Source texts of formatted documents
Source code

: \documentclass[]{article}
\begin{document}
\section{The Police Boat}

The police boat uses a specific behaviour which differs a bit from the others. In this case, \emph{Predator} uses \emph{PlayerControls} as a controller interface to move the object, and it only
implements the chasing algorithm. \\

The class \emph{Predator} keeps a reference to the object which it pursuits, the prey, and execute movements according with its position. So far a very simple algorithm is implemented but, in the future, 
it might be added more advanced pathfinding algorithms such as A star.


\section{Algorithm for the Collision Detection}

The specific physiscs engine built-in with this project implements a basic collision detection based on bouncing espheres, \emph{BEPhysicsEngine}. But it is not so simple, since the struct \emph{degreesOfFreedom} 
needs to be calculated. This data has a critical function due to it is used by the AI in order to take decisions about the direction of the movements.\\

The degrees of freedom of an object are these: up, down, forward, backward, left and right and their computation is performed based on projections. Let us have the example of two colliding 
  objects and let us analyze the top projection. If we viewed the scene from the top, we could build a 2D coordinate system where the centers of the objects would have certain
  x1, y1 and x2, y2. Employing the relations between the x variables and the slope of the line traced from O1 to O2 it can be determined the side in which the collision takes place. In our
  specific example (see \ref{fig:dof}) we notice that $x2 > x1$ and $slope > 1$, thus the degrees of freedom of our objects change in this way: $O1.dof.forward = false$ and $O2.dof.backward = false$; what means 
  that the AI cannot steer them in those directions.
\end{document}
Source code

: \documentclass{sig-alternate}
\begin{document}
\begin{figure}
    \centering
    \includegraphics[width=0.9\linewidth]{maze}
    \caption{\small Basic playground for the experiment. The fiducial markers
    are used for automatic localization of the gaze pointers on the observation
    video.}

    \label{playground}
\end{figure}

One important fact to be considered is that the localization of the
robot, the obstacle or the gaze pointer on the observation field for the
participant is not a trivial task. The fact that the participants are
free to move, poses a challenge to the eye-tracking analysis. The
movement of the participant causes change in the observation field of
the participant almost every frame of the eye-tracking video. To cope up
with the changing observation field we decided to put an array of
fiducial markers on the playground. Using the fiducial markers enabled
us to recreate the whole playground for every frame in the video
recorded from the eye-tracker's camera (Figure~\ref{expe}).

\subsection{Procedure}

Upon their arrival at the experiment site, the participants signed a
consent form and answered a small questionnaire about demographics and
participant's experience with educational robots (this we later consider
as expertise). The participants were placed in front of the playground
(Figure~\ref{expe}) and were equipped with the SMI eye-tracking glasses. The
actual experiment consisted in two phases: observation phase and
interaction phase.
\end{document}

▸ TASK TO CARRY OUT
Retype the records above, but only those lines that fall between the line containing "The specific physiscs" and the line containing "needs to be", with both of those lines included, exactly as written.

▸ ANSWER TO THIS EXERCISE
The specific physiscs engine built-in with this project implements a basic collision detection based on bouncing espheres, \emph{BEPhysicsEngine}. But it is not so simple, since the struct \emph{degreesOfFreedom} 
needs to be calculated. This data has a critical function due to it is used by the AI in order to take decisions about the direction of the movements.\\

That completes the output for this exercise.